1790 ballet-pantomime

Télémaque dans l'île de Calypso (/fr/, ) is a French ballet-pantomime created in 1790 by Pierre Gardel and performed at the Opéra de Paris.

==Background==
The ballet Télémaque dans l'île de Calypso was presented in three acts by Pierre Gardel with music composed by Ernest-Louis Miller (Müller). Gardel developed the choreography.

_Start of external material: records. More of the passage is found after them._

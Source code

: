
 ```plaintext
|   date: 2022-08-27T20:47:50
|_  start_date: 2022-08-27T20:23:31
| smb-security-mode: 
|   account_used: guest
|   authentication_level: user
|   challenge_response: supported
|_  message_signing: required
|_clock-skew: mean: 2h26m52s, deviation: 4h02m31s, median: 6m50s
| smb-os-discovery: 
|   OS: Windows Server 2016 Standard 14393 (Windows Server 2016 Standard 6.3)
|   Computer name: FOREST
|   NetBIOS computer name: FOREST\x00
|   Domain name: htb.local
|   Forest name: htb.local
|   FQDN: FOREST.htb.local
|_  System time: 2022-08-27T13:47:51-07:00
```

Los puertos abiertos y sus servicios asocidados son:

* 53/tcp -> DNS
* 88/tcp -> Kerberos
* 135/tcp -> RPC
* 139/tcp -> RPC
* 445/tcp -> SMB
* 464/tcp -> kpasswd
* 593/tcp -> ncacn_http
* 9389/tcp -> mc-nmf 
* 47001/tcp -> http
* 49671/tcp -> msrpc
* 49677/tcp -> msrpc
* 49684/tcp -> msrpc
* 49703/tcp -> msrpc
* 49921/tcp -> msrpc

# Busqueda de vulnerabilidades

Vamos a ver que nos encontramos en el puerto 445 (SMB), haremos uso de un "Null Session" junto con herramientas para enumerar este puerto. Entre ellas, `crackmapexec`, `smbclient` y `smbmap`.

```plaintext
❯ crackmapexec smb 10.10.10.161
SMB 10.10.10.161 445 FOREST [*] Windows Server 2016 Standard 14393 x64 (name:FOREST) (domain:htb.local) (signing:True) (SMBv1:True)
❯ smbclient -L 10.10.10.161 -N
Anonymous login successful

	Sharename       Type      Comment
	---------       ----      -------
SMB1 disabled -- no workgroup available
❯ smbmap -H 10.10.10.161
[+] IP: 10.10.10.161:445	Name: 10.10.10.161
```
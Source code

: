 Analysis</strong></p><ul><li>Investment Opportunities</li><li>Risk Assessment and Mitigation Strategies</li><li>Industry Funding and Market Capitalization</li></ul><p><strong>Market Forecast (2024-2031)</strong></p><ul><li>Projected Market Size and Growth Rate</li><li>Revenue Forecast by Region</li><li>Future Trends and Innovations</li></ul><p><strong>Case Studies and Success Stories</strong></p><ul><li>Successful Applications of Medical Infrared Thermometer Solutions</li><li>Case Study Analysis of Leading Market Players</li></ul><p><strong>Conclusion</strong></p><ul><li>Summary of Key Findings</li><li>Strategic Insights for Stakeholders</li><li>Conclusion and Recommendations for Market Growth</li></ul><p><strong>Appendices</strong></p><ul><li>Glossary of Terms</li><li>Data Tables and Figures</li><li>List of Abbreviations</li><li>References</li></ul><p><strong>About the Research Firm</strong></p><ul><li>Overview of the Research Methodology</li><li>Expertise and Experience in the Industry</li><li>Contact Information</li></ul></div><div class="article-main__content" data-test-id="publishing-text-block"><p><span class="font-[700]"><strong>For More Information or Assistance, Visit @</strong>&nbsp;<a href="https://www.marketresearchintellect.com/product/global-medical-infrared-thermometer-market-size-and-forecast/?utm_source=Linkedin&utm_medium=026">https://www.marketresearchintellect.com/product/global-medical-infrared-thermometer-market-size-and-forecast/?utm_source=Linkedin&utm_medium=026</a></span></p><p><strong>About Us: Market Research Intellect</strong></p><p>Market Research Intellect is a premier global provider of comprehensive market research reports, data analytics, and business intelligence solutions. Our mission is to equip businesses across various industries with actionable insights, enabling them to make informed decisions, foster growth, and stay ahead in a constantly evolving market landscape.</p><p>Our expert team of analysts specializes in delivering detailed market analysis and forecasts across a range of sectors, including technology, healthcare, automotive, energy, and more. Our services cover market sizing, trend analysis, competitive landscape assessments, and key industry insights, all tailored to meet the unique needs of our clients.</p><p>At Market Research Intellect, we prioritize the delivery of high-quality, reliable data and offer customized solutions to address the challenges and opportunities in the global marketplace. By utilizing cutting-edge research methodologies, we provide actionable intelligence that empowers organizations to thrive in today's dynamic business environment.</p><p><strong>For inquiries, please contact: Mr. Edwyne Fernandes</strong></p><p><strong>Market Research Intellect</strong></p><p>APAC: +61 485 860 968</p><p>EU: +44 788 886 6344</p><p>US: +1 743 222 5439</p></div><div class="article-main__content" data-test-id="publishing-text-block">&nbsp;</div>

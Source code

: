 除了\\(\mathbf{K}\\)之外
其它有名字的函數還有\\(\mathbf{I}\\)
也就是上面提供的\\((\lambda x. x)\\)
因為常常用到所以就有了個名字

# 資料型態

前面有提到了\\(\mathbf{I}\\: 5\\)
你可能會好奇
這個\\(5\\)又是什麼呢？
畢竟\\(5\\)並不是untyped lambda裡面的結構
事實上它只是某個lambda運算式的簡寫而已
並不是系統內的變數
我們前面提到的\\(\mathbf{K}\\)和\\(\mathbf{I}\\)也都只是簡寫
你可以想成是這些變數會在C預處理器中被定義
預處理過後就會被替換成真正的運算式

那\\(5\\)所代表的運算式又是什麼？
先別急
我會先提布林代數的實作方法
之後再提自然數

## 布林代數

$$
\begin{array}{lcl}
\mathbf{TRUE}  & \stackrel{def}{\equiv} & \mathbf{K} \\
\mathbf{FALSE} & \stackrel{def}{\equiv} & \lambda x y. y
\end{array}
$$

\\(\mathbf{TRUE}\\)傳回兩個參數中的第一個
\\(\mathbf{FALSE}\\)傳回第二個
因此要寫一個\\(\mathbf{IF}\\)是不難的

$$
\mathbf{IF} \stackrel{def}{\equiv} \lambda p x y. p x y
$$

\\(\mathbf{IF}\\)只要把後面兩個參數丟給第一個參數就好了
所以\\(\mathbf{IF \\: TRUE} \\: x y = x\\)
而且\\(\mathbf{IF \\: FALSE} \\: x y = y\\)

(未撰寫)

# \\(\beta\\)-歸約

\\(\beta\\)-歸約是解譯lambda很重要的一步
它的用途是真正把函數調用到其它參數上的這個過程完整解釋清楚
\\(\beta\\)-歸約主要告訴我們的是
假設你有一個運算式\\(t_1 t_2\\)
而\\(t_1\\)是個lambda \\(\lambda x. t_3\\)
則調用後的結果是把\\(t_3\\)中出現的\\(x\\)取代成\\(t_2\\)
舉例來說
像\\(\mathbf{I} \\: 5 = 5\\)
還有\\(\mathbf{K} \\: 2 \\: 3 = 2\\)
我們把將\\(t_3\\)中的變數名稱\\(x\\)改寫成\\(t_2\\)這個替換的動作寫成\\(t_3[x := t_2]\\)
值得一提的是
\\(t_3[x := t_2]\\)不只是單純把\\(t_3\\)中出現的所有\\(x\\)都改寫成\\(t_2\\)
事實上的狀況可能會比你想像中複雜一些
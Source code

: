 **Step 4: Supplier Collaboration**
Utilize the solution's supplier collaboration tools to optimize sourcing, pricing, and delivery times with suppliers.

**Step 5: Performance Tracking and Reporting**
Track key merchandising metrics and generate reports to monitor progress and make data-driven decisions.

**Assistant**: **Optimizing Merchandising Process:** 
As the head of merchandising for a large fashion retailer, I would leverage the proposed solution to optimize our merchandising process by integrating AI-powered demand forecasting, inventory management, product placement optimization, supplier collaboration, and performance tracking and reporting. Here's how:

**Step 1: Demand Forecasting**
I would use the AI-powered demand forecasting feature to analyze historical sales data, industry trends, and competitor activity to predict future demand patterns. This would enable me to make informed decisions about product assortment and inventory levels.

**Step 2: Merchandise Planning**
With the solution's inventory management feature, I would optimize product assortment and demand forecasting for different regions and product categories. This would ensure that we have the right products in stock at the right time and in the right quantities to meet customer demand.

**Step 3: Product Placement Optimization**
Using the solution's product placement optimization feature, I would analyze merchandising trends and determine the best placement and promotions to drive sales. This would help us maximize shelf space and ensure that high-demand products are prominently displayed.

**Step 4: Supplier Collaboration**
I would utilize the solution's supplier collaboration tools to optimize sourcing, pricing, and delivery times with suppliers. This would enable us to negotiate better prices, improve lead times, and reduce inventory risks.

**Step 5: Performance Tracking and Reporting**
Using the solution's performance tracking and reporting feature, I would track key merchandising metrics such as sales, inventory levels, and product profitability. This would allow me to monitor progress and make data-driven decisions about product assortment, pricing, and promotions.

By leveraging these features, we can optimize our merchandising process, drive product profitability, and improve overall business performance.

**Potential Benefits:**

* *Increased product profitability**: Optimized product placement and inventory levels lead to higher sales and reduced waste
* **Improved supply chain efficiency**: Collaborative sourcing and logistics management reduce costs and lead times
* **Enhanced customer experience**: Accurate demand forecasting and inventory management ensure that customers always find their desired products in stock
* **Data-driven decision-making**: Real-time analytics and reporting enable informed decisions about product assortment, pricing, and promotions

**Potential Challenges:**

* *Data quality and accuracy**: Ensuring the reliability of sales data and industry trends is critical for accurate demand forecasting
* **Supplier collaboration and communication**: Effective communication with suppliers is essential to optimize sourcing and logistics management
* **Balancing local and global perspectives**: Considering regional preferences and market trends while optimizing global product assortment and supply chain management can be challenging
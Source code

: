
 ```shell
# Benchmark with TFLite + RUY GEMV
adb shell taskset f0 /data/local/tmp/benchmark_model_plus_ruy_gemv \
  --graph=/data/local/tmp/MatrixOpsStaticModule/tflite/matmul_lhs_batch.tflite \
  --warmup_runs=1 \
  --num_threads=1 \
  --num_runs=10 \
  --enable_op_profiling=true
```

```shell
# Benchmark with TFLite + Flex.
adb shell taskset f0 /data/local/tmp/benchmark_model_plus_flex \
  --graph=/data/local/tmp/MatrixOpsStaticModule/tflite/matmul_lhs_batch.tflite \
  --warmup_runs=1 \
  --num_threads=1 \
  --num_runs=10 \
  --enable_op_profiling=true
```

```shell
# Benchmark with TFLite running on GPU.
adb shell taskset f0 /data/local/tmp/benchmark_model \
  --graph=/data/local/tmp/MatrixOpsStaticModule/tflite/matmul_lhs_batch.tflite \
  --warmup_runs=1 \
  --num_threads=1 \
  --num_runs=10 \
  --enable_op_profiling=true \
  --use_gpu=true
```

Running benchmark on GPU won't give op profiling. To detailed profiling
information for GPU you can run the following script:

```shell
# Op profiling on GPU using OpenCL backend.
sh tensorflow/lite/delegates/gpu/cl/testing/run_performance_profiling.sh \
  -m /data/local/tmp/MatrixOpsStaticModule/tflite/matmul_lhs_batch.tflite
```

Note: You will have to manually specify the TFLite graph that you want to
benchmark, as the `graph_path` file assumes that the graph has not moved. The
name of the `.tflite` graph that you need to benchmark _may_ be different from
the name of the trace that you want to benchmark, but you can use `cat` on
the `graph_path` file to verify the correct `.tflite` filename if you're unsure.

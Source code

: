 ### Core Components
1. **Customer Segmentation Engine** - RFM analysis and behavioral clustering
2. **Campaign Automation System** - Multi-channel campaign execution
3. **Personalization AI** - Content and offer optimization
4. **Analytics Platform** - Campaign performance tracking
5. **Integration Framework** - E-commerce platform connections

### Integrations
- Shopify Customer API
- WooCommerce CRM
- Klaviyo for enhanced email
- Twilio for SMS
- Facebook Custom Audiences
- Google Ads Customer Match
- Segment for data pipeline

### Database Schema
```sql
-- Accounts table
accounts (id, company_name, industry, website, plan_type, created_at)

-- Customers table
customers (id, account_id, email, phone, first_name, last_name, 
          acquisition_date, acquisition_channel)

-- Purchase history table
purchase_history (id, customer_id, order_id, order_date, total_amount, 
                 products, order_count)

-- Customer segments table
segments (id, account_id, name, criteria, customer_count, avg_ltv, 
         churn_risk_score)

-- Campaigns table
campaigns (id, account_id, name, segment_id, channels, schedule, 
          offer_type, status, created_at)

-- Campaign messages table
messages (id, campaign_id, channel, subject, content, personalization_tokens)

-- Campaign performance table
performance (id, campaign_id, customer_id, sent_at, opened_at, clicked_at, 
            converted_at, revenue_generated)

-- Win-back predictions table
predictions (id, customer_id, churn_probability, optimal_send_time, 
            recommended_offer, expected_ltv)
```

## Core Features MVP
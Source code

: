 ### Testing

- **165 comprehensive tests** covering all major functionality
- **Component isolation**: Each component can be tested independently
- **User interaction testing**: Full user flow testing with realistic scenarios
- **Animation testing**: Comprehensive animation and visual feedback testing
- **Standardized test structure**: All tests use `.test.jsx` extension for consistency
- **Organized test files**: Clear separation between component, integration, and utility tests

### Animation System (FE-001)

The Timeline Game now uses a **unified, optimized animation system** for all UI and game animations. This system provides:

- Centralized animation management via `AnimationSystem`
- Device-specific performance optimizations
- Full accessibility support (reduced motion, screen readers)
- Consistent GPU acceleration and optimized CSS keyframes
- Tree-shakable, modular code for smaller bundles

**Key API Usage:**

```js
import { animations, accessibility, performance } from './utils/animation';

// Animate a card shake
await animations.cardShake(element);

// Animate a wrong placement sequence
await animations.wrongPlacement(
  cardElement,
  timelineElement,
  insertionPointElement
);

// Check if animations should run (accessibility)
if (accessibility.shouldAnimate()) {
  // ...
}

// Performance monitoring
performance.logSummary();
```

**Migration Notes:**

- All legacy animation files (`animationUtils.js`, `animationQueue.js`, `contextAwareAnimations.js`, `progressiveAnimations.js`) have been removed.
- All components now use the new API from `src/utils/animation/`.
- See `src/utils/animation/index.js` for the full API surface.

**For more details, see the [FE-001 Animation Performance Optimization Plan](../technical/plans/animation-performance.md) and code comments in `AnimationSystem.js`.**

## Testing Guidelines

On 23 February 1790, Télémaque dans l'île de Calypso was premiered at the Opéra de Paris. It was performed until 1816, reinstated in 1819, and remained in the repertoire until 24 November 1866. Gardel's ability to combine character-driven pantomime with dance and the ballet's execution received contemporary praise.

==Roles==
The main roles in the premiere of Gardel's ballet were entrusted to artists such as:

| Role | Première cast, 23 February 1790 (Cast member: - ) |
|---|---|
| Calypso | Miss Saulnier |
| Venus | Miss de Ligny |
| Love (L'Amour) | Miss Chameroy |
| Minerva (in the guise of Mentor) | Mr. Huard |
| Eucharis | Mlle Miller |
| Telemachus | Pierre Gardel |
| Leucothoe | Mme Pérignon |
| Ircile | Mlle Rose |
| Les Graces | Mlles Jacotot, Beaujon, and Nanine |

==Synopsis==
Translated to English as Telemachus on the Island of Calypso, the French ballet is based on the story from Greek mythology where Telemachus, the son of Odysseus, visits the island of Calypso.

===Act 1===
Act I opens on Calypso's island, where a storm subsides. Mentor and Telemachus, survivors of a shipwreck, arrive on the shore, mourning their lost companions. Mentor warns of the island’s dangers, but Calypso and her nymphs greet them warmly. Calypso, recognizing Telemachus as Odysseus's son, takes a special interest in him. She organizes games, where nymph Eucharis wins multiple contests and captures Telemachus’s attention. Despite Mentor’s warnings, Telemachus is drawn to her. Calypso confesses her love and offers him immortality. The act ends with festivities fading into the night.

===Act 2===
The second act begins with Telemachus sleeping in a garden, and Calypso, in love, has nymphs prepare a garland for him. He meets Eucharis and, though charmed, remains cautious. Meanwhile, Venus grants Calypso Cupid’s power, causing romantic confusion among the nymphs. Telemachus and Eucharis's attraction deepens, leading to a passionate exchange. Mentor manipulates Calypso's jealousy to help Telemachus escape. Reluctantly, Calypso allows his departure, and preparations for a ship are made. The act ends with Calypso’s anguish and ominous threats to Eucharis.

===Act 3===
In act III, Eucharis prepares for a hunt in her grotto, with help from Venus, Love, and the Graces. Calypso, disguised as Diana, confronts her out of jealousy, but Telemachus steps in to protect her. Calypso hesitates to act. Mentor, disguised as Minerva, completes a ship to take Telemachus away. Love and the nymphs seduce Telemachus back into Eucharis's arms, causing him to change his mind. Calypso, pretending to repent, manipulates them into hiding Eucharis on the ship. The ship is set ablaze by Bacchantes, but Love rescues Eucharis. As the ship burns, Telemachus and Mentor jump into the sea, and the curtain falls on the chaos.